Problem statement: Within the entries below, every line containing "administrados" is to be copied.

↓

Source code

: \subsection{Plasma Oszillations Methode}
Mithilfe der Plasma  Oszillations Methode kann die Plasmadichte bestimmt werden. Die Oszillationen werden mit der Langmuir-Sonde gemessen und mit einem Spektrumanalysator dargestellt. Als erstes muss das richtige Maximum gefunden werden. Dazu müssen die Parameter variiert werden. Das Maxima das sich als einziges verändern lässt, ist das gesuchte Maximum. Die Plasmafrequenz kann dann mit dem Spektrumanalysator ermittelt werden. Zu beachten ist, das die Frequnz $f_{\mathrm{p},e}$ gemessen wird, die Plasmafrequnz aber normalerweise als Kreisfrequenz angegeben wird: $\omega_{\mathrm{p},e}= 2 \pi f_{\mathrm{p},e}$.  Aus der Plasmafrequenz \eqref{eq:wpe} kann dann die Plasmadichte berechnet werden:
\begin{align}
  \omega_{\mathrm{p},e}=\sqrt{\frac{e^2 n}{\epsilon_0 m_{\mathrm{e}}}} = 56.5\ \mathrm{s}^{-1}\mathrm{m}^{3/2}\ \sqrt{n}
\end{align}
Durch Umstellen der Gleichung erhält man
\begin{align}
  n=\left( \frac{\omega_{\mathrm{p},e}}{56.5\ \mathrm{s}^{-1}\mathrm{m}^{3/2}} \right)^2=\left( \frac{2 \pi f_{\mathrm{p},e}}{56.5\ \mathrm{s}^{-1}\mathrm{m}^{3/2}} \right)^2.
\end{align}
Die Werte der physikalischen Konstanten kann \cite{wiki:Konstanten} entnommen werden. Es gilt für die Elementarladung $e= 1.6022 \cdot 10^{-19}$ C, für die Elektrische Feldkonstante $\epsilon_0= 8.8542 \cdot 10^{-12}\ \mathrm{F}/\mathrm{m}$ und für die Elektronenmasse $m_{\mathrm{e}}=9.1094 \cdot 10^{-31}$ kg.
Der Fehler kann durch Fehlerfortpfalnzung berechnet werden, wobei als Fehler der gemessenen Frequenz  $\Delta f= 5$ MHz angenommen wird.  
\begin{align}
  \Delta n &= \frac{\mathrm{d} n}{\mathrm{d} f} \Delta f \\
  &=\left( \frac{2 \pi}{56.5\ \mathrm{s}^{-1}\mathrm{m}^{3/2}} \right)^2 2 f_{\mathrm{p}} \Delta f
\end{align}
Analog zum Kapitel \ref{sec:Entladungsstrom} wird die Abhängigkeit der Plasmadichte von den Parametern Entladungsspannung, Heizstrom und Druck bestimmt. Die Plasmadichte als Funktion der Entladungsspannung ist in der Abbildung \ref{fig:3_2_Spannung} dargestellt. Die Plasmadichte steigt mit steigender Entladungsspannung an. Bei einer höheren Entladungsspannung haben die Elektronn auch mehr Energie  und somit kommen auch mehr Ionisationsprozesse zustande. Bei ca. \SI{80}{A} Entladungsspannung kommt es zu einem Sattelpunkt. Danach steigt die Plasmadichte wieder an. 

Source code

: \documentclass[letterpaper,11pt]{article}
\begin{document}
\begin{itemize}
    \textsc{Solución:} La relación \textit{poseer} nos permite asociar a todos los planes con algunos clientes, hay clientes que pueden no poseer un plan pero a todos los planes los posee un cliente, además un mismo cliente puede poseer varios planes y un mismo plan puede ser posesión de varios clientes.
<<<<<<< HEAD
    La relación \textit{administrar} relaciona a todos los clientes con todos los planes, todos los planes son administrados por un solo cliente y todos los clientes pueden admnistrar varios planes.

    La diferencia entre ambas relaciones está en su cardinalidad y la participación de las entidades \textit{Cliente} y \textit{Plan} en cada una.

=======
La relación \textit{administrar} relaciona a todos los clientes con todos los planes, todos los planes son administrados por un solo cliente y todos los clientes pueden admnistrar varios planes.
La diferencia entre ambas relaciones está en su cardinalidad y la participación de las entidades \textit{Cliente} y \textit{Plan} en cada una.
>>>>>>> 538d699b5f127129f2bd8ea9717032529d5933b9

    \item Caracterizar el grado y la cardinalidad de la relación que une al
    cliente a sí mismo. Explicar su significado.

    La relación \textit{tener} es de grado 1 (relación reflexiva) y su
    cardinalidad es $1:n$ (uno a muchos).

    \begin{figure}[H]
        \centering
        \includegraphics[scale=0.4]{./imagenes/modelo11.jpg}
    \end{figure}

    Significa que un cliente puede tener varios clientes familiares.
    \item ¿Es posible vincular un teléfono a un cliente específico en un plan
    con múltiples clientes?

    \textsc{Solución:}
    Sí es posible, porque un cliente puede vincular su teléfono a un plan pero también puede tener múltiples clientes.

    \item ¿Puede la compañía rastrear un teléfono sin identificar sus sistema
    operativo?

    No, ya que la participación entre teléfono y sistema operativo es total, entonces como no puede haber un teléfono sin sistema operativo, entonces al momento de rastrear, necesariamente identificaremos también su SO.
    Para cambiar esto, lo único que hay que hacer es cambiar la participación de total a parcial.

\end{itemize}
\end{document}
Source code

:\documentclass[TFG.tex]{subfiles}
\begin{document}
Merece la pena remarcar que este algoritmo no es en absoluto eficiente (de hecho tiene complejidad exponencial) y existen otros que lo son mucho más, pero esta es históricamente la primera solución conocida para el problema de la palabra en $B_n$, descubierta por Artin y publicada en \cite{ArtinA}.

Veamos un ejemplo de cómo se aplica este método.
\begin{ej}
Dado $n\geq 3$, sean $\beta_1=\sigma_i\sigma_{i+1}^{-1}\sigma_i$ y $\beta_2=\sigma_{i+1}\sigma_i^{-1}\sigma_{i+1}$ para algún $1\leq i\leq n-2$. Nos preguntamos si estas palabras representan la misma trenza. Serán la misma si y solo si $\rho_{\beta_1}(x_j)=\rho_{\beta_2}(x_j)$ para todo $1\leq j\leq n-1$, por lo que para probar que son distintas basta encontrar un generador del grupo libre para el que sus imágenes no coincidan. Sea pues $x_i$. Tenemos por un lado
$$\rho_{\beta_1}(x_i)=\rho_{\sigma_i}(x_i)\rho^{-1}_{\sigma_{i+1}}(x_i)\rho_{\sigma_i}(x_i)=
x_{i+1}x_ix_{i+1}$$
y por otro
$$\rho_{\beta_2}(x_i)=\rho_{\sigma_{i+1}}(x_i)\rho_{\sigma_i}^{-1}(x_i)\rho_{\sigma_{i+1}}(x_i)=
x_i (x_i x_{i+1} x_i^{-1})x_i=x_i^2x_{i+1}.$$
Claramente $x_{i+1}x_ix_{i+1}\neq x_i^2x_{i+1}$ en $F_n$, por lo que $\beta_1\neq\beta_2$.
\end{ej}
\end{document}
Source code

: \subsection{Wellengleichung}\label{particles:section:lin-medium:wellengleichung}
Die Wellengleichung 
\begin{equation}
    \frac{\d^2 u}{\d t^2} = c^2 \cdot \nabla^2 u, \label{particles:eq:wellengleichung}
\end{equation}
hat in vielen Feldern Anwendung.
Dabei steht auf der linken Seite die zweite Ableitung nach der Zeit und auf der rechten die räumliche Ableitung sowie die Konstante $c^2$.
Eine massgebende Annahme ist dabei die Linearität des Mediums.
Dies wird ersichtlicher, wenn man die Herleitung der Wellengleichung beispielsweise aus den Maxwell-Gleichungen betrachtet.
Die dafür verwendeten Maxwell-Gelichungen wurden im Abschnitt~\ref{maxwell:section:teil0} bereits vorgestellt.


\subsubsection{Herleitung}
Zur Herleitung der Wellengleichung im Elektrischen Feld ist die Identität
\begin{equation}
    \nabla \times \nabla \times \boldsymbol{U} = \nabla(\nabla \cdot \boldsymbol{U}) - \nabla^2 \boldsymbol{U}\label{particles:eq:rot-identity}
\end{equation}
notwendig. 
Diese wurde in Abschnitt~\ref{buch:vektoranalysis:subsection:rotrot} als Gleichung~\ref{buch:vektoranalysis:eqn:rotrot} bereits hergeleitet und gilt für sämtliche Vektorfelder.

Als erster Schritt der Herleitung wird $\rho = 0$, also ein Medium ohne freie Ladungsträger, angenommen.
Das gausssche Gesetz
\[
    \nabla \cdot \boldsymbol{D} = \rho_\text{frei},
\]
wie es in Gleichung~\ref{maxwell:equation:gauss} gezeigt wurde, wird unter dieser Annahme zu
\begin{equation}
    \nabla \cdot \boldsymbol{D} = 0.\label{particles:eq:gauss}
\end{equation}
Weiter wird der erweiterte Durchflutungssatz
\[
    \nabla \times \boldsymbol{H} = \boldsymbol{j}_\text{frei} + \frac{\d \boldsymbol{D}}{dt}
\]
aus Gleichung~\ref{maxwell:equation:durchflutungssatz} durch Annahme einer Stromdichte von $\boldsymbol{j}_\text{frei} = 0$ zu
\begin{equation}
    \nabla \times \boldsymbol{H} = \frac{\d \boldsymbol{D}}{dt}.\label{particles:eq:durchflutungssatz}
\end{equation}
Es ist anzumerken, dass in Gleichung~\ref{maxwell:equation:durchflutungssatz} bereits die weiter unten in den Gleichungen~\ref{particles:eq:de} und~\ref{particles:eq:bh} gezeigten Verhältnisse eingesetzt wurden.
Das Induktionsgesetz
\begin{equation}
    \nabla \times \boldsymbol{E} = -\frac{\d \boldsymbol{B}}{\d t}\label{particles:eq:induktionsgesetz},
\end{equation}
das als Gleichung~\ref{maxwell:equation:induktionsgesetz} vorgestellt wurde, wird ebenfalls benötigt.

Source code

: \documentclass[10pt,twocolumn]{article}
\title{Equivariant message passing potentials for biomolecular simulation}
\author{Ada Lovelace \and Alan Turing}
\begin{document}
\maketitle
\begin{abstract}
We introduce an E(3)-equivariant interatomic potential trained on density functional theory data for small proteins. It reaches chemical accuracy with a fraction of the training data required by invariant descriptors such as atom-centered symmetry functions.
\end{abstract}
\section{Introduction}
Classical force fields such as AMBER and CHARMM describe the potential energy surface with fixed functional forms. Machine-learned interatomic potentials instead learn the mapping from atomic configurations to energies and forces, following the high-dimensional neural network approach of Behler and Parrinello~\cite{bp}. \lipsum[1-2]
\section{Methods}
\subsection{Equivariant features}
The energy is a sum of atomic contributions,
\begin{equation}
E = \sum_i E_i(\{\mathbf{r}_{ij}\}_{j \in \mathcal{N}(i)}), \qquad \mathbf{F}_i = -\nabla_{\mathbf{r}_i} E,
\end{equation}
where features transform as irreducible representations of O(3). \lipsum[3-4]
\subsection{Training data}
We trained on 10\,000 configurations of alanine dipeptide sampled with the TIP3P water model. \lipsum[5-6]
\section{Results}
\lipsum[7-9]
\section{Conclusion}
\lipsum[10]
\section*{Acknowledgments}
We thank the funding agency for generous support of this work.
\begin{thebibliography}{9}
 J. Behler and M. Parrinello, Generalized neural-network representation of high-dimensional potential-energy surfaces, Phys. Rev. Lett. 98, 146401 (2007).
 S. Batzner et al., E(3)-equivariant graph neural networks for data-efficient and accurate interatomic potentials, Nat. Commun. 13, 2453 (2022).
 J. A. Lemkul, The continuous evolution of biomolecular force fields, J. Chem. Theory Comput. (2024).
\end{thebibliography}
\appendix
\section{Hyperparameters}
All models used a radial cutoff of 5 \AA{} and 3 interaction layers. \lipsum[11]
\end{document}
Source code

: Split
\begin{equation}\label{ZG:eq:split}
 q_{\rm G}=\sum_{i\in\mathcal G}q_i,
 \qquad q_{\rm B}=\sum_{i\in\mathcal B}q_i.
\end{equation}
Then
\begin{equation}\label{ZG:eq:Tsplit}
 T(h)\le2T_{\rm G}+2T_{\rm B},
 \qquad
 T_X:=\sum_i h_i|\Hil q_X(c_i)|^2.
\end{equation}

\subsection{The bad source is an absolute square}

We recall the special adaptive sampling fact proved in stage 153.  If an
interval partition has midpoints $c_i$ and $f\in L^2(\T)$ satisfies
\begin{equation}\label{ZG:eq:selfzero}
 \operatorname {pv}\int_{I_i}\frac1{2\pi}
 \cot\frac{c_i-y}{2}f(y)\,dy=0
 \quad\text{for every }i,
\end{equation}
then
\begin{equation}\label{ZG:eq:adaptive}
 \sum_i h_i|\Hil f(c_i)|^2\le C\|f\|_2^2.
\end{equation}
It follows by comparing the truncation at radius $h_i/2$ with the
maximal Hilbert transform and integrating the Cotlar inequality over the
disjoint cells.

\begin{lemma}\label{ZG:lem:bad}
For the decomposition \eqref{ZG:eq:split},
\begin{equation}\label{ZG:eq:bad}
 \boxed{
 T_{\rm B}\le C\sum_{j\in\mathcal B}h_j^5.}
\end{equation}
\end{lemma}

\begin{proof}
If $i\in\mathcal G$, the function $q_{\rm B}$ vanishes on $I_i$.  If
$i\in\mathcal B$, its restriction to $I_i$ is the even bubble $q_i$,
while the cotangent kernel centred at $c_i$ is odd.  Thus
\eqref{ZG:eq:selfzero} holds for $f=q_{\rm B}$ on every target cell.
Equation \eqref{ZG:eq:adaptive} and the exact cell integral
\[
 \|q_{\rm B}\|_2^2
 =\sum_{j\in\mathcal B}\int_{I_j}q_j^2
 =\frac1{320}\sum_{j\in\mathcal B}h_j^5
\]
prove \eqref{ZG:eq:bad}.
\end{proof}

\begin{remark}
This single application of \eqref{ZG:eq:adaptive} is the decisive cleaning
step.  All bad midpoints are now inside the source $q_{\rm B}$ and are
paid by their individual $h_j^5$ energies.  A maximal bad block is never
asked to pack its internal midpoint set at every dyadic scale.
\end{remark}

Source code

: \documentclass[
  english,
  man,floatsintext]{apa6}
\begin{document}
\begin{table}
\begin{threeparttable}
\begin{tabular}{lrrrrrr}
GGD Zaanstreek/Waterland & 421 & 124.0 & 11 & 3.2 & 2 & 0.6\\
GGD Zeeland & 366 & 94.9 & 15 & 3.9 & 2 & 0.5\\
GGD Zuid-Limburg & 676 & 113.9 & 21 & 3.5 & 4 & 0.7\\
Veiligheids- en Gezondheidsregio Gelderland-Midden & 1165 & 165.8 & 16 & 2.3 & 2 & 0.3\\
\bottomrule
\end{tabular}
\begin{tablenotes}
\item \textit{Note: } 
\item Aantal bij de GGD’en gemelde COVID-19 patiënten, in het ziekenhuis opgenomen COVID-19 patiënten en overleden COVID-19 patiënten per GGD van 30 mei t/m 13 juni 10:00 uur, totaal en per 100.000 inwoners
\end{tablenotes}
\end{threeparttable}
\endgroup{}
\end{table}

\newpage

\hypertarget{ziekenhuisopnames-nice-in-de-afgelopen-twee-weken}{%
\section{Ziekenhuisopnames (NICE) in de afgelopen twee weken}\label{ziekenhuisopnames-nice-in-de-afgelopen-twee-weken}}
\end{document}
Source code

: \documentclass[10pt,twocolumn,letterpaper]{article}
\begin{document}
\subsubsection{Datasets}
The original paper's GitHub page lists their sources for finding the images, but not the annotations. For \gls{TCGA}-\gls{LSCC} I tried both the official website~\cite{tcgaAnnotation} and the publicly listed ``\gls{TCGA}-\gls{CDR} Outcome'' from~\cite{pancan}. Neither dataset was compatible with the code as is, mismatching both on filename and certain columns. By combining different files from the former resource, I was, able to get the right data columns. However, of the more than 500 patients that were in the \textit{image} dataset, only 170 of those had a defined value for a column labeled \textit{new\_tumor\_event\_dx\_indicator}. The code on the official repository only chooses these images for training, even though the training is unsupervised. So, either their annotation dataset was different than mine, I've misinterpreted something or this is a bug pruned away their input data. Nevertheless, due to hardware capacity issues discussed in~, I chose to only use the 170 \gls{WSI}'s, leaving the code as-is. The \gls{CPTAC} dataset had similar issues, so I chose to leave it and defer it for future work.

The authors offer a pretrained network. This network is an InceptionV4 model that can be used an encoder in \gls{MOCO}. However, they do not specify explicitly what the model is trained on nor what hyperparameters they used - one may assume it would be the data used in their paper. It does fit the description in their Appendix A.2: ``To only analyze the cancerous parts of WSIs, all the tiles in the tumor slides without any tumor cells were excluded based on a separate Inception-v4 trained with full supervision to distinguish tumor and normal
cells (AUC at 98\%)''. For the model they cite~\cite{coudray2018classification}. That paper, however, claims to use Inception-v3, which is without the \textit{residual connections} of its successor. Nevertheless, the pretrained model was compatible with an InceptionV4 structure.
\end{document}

↑

Task response:
    La relación \textit{administrar} relaciona a todos los clientes con todos los planes, todos los planes son administrados por un solo cliente y todos los clientes pueden admnistrar varios planes.
La relación \textit{administrar} relaciona a todos los clientes con todos los planes, todos los planes son administrados por un solo cliente y todos los clientes pueden admnistrar varios planes.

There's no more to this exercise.